Biological control agents

Biocontrol is increasingly being recognised as an essential part of integrated pest management systems that contributes to sustainable pest control.

Our role in biocontrol

We have pioneered world-leading qualitative risk assessments. These assessments analyse and weigh up environmental, economic, societal, human health, and cultural values into a decision-making framework for using new biological control agents (BCAs) in New Zealand. 

Weeds and agriculture pests

Weeds are one of the hardest to control pest problems in New Zealand with massive adverse effects on productive land, natural habitats, and taonga species. The costs to conventionally manage weeds can be significant, as well as the costs of reduced productivity and biodiversity loss.
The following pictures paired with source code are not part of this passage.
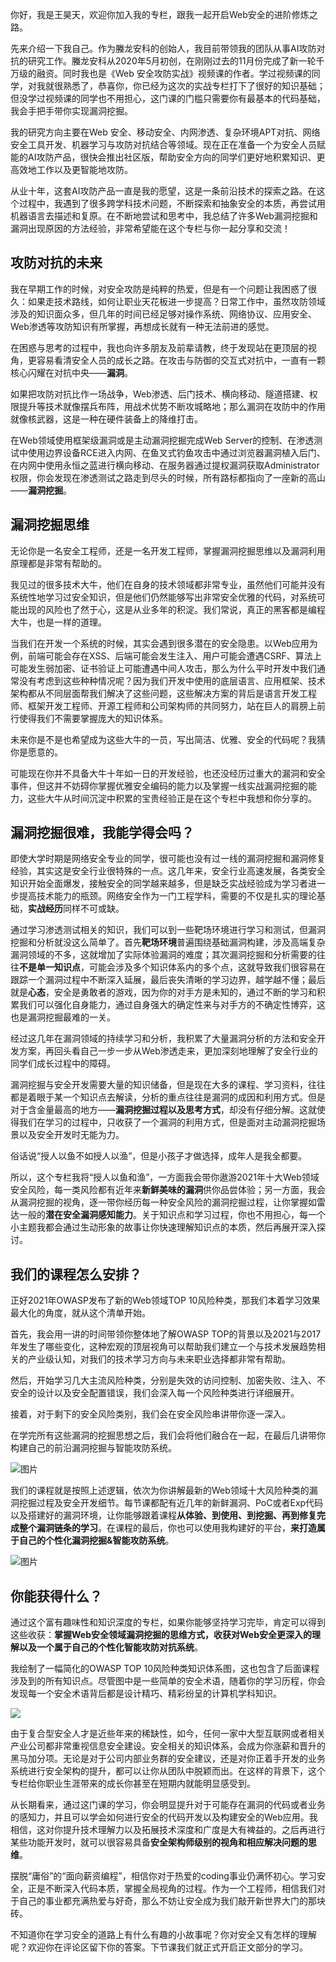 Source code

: 你好，我是王昊天，欢迎你加入我的专栏，跟我一起开启Web安全的进阶修炼之路。

先来介绍一下我自己。作为螣龙安科的创始人，我目前带领我的团队从事AI攻防对抗的研究工作。螣龙安科从2020年5月初创，在刚刚过去的11月份完成了新一轮千万级的融资。同时我也是《Web 安全攻防实战》视频课的作者。学过视频课的同学，对我就很熟悉了，恭喜你，你已经为这次的实战专栏打下了很好的知识基础；但没学过视频课的同学也不用担心，这门课的门槛只需要你有最基本的代码基础，我会手把手带你实现漏洞挖掘。

我的研究方向主要在Web 安全、移动安全、内网渗透、复杂环境APT对抗、网络安全工具开发、机器学习与攻防对抗结合等领域。现在正在准备一个为安全人员赋能的AI攻防产品，很快会推出社区版，帮助安全方向的同学们更好地积累知识、更高效地工作以及更智能地攻防。

从业十年，这套AI攻防产品一直是我的愿望，这是一条前沿技术的探索之路。在这个过程中，我遇到了很多跨学科技术问题，不断探索和抽象安全的本质，再尝试用机器语言去描述和复原。在不断地尝试和思考中，我总结了许多Web漏洞挖掘和漏洞出现原因的方法经验，非常希望能在这个专栏与你一起分享和交流！

## 攻防对抗的未来

我在早期工作的时候，对安全攻防是纯粹的热爱，但是有一个问题让我困惑了很久：如果走技术路线，如何让职业天花板进一步提高？日常工作中，虽然攻防领域涉及的知识面众多，但几年的时间已经足够对操作系统、网络协议、应用安全、Web渗透等攻防知识有所掌握，再想成长就有一种无法前进的感觉。

在困惑与思考的过程中，我也向许多朋友及前辈请教，终于发现站在更顶层的视角，更容易看清安全人员的成长之路。在攻击与防御的交互式对抗中，一直有一颗核心闪耀在对抗中央——**漏洞**。

如果把攻防对抗比作一场战争，Web渗透、后门技术、横向移动、隧道搭建、权限提升等技术就像摆兵布阵，用战术优势不断攻城略地；那么漏洞在攻防中的作用就像核武器，这是一种在硬件装备上的降维打击。

在Web领域使用框架级漏洞或是主动漏洞挖掘完成Web Server的控制、在渗透测试中使用边界设备RCE进入内网、在鱼叉式钓鱼攻击中通过浏览器漏洞植入后门、在内网中使用永恒之蓝进行横向移动、在服务器通过提权漏洞获取Administrator权限，你会发现在渗透测试之路走到尽头的时候，所有路标都指向了一座新的高山——**漏洞挖掘**。

## 漏洞挖掘思维

无论你是一名安全工程师，还是一名开发工程师，掌握漏洞挖掘思维以及漏洞利用原理都是非常有帮助的。

我见过的很多技术大牛，他们在自身的技术领域都非常专业，虽然他们可能并没有系统性地学习过安全知识，但是他们仍然能够写出非常安全优雅的代码，对系统可能出现的风险也了然于心，这是从业多年的积淀。我们常说，真正的黑客都是编程大牛，也是一样的道理。

当我们在开发一个系统的时候，其实会遇到很多潜在的安全隐患。以Web应用为例，前端可能会存在XSS、后端可能会发生注入、用户可能会遭遇CSRF、算法上可能发生弱加密、证书验证上可能遭遇中间人攻击，那么为什么平时开发中我们通常没有考虑到这些种种情况呢？因为我们开发中使用的底层语言、应用框架、技术架构都从不同层面帮我们解决了这些问题，这些解决方案的背后是语言开发工程师、框架开发工程师、开源工程师和公司架构师的共同努力，站在巨人的肩膀上前行使得我们不需要掌握庞大的知识体系。

未来你是不是也希望成为这些大牛的一员，写出简洁、优雅、安全的代码呢？我猜你是愿意的。

可能现在你并不具备大牛十年如一日的开发经验，也还没经历过重大的漏洞和安全事件，但这并不妨碍你掌握优雅安全编码的能力以及掌握一线实战漏洞挖掘的能力，这些大牛从时间沉淀中积累的宝贵经验正是在这个专栏中我想和你分享的。

## 漏洞挖掘很难，我能学得会吗？

即使大学时期是网络安全专业的同学，很可能也没有过一线的漏洞挖掘和漏洞修复经验，其实这是安全行业很特殊的一点。这几年来，安全行业高速发展，各类安全知识开始全面爆发，接触安全的同学越来越多，但是缺乏实战经验成为学习者进一步提高技术能力的瓶颈。网络安全作为一门工程学科，需要的不仅是扎实的理论基础，**实战经历**同样不可或缺。

通过学习渗透测试相关的知识，我们可以到一些靶场环境进行学习和测试，但漏洞挖掘和分析就没这么简单了。首先**靶场环境**普遍围绕基础漏洞构建，涉及高端复杂漏洞领域的不多，这就增加了实际体验漏洞的难度；其次漏洞挖掘和分析需要的往往**不是单一知识点**，可能会涉及多个知识体系内的多个点，这就导致我们很容易在跟踪一个漏洞过程中不断深入延展，最后丧失清晰的学习边界，越学越不懂；最后就是**心态**，安全是勇敢者的游戏，因为你的对手方是未知的，通过不断的学习和积累我们可以强化自身能力，通过自身强大的确定性来与对手方的不确定性博弈，这也是漏洞挖掘最难的一关。

经过这几年在漏洞领域的持续学习和分析，我积累了大量漏洞分析的方法和安全开发方案，再回头看自己一步一步从Web渗透走来，更加深刻地理解了安全行业的同学们成长过程中的障碍。

漏洞挖掘与安全开发需要大量的知识储备，但是现在大多的课程、学习资料，往往都是着眼于某一个知识点去解读，分析的重点往往是漏洞的成因和利用方式。但是对于含金量最高的地方——**漏洞挖掘过程以及思考方式**，却没有仔细分解。这就使得我们在学习的过程中，只收获了一个漏洞的利用方式，但是面对主动漏洞挖掘场景以及安全开发时无能为力。

俗话说“授人以鱼不如授人以渔”，但是小孩子才做选择，成年人是我全都要。

所以，这个专栏我将“授人以鱼和渔”，一方面我会带你遨游2021年十大Web领域安全风险，每一类风险都有近年来**新鲜美味的漏洞**供你品尝体验；另一方面，我会从漏洞挖掘的视角，逐一带你经历每一种安全风险的漏洞挖掘过程，让你掌握如雷达一般的**潜在安全漏洞感知能力**。关于知识点和学习过程，你也不用担心，每一个小主题我都会通过生动形象的故事让你快速理解知识点的本质，然后再展开深入探讨。

## 我们的课程怎么安排？

正好2021年OWASP发布了新的Web领域TOP 10风险种类，那我们本着学习效果最大化的角度，就从这个清单开始。

首先，我会用一讲的时间带领你整体地了解OWASP TOP的背景以及2021与2017年发生了哪些变化，这种宏观的顶层视角可以帮助我们建立一个与技术发展趋势相关的产业级认知，对我们的技术学习方向与未来职业选择都非常有帮助。

然后，开始学习几大主流风险种类，分别是失效的访问控制、加密失败、注入、不安全的设计以及安全配置错误，我们会深入每一个风险种类进行详细展开。

接着，对于剩下的安全风险类别，我们会在安全风险串讲带你逐一深入。

在学完所有这些漏洞的挖掘思想之后，我们会将他们融合在一起，在最后几讲带你构建自己的前沿漏洞挖掘与智能攻防系统。

![图片](https://static001.geekbang.org/resource/image/1c/7b/1cb826084abd52e495092d5833e79e7b.jpg?wh=1250x958)

我们的课程就是按照上述逻辑，依次为你讲解最新的Web领域十大风险种类的漏洞挖掘过程及安全开发细节。每节课都配有近几年的新鲜漏洞、PoC或者Exp代码以及搭建好的漏洞环境，让你能够跟着课程**从体验、到使用、到挖掘、再到修复完成整个漏洞链条的学习**。在课程的最后，你也可以使用我构建好的平台，**来打造属于自己的个性化漏洞挖掘&amp;智能攻防系统**。

![图片](https://static001.geekbang.org/resource/image/c9/2a/c9afc19cfd178fe6b164c6b959db322a.jpg?wh=1185x735)

## 你能获得什么？

通过这个富有趣味性和知识深度的专栏，如果你能够坚持学习完毕，肯定可以得到这些收获：**掌握Web安全领域漏洞挖掘的思维方式，收获对Web安全更深入的理解以及一个属于自己的个性化智能攻防对抗系统**。

我绘制了一幅简化的OWASP TOP 10风险种类知识体系图，这也包含了后面课程涉及到的所有知识点。尽管图中是一些简单的安全术语，随着你的学习历程，你会发现每一个安全术语背后都是设计精巧、精彩纷呈的计算机学科知识。

![](https://static001.geekbang.org/resource/image/90/48/9001407e08a5df66625b6252587e9848.jpg?wh=2761x2472)

由于复合型安全人才是近些年来的稀缺性，如今，任何一家中大型互联网或者相关产业公司都非常重视信息安全建设。安全相关的知识体系，会成为你涨薪和晋升的黑马加分项。无论是对于公司内部业务群的安全建议，还是对你正着手开发的业务系统进行安全架构的提升，都可以让你从团队中脱颖而出。在这样的背景下，这个专栏给你职业生涯带来的成长你甚至在短期内就能明显感受到。

从长期看来，通过这门课的学习，你会明显提升对于可能存在漏洞的代码或者业务的感知力，并且可以学会如何进行安全的代码开发以及构建安全的Web应用。我相信，这对你提升技术理解力以及拓展技术深度和广度是大有裨益的。之后再进行某些功能开发时，就可以很容易具备**安全架构师级别的视角和相应解决问题的思维**。

摆脱“庸俗”的“面向薪资编程”，相信你对于热爱的coding事业仍满怀初心。学习安全，正是不断深入代码本质，掌握全局视角的过程。作为一个工程师，相信我们对于自己的事业都充满热爱与好奇，那么不妨让安全成为我们敲开新世界大门的那块砖。

不知道你在学习安全的道路上有什么有趣的小故事呢？你对安全又有怎样的理解呢？欢迎你在评论区留下你的答案。下节课我们就正式开启正文部分的学习。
We have approved BCA insects to control serious agriculture pests such as codling moth and the tomato potato psyllid.

The benefits of biocontrol

Biological control sustainably controls the abundance of weeds and insects in the environment. Classical biological control relies on the release of large numbers of biocontrol agents to allow insect or pathogen populations to establish. These agents continue to control target pests over many years.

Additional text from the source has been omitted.